***** Extracted data *****
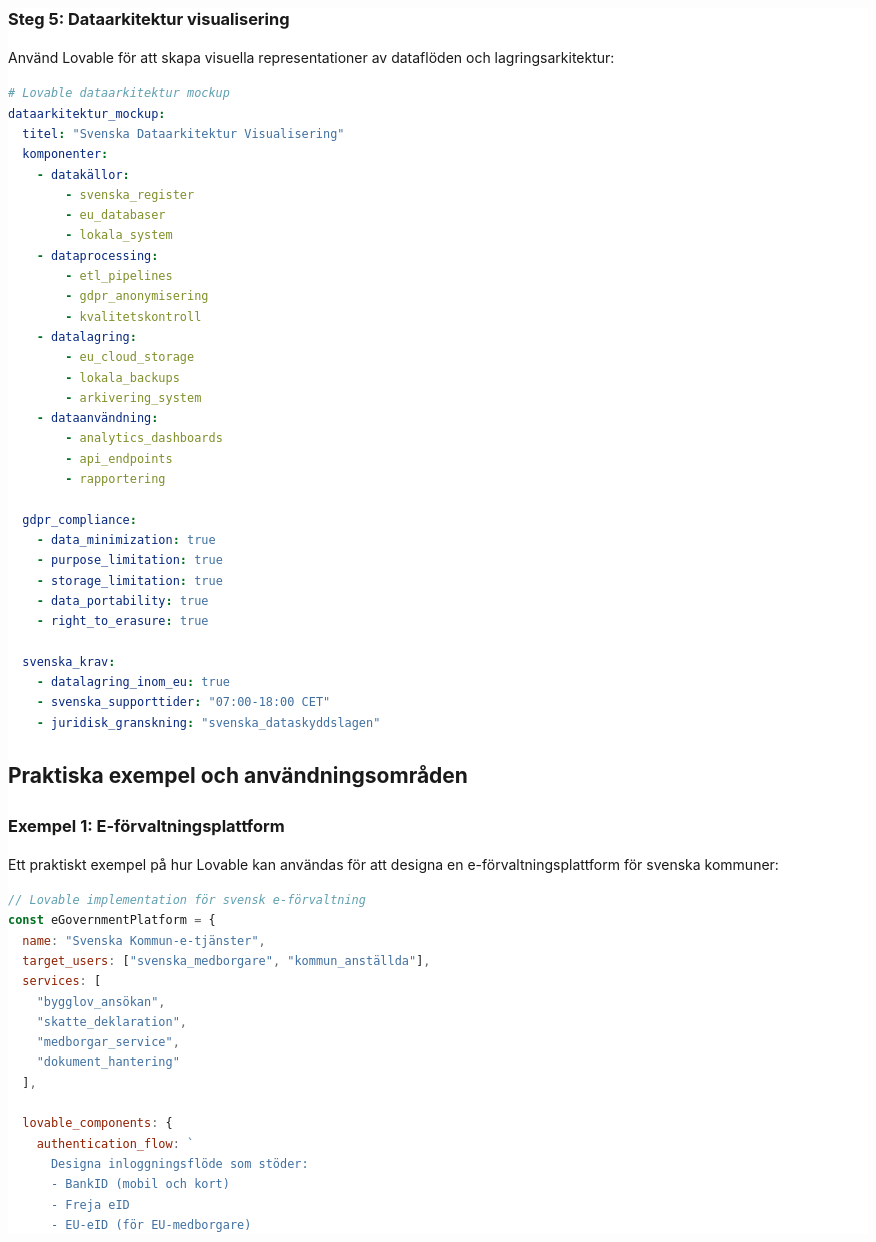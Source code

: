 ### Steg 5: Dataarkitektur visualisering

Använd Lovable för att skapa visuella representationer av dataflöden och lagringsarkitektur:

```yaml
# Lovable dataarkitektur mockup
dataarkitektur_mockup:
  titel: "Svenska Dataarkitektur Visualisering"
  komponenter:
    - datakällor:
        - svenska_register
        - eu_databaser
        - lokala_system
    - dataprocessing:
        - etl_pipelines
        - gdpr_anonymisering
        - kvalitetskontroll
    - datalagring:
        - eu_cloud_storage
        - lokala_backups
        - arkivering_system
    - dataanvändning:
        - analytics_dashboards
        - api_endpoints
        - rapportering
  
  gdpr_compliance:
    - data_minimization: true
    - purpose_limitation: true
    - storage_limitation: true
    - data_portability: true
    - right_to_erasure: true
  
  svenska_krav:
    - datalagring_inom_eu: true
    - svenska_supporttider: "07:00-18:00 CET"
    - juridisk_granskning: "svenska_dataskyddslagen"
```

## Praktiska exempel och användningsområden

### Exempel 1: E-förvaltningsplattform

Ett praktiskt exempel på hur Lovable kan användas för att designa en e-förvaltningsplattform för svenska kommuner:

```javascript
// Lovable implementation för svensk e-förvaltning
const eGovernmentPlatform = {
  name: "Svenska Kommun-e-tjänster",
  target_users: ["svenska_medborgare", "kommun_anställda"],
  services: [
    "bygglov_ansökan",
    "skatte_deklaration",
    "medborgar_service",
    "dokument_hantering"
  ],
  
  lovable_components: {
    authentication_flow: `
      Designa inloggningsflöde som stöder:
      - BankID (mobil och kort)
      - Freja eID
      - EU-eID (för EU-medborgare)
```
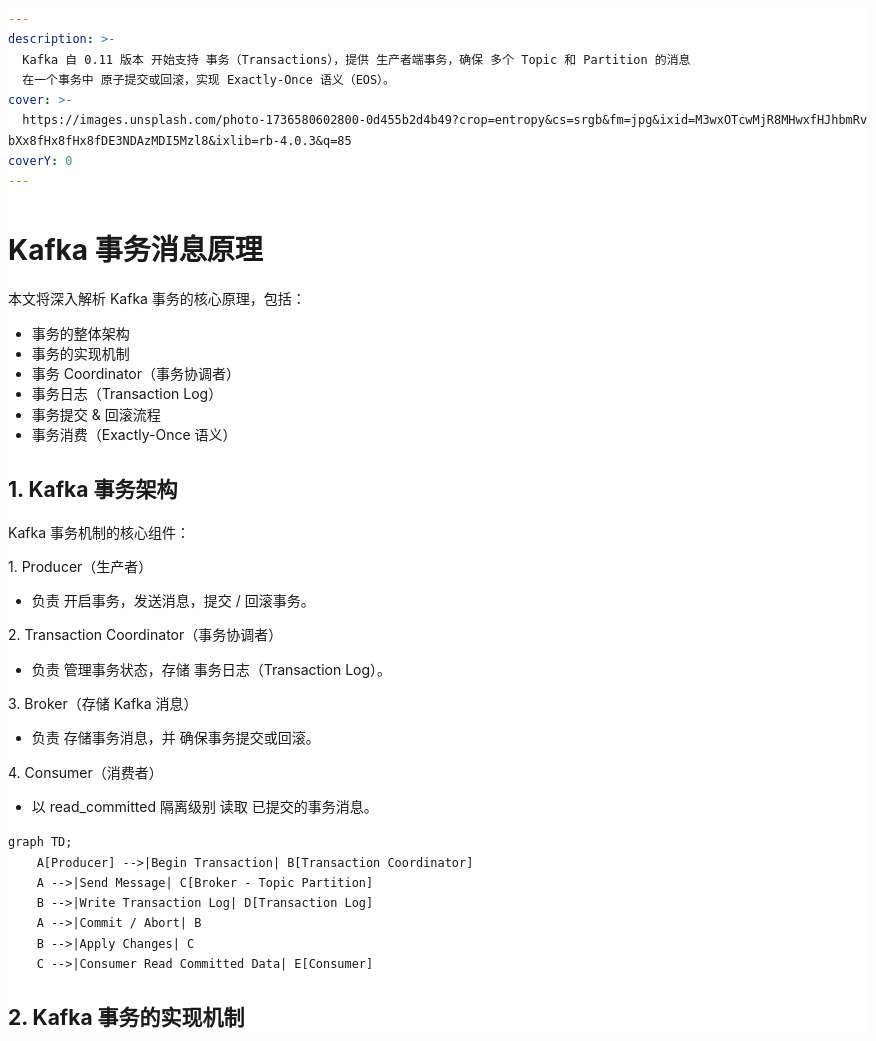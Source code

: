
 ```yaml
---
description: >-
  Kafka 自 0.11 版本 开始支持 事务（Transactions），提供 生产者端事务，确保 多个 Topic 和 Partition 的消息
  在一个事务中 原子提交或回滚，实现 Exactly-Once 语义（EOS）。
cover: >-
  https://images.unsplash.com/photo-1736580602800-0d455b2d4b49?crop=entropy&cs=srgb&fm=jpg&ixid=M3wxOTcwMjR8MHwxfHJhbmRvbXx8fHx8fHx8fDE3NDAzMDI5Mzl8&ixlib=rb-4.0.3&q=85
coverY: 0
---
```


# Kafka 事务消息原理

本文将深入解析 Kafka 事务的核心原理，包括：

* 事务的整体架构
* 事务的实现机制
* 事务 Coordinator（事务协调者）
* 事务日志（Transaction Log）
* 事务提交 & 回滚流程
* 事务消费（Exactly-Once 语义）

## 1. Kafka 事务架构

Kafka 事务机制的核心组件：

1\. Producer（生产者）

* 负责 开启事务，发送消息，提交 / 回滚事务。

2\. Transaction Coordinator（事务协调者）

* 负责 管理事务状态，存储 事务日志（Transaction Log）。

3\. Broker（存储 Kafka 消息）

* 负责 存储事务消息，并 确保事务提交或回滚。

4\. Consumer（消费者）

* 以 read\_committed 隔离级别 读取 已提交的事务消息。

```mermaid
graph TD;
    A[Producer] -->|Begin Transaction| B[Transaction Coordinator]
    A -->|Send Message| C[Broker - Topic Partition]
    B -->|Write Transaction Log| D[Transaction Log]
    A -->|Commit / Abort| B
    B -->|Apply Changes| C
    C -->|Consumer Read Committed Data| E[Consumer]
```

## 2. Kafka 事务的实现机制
*****
■ **Exercise details**
Above are the records; copy every line in them that holds the word "Partition".

■ **Output for this exercise**
  Kafka 自 0.11 版本 开始支持 事务（Transactions），提供 生产者端事务，确保 多个 Topic 和 Partition 的消息
    A -->|Send Message| C[Broker - Topic Partition]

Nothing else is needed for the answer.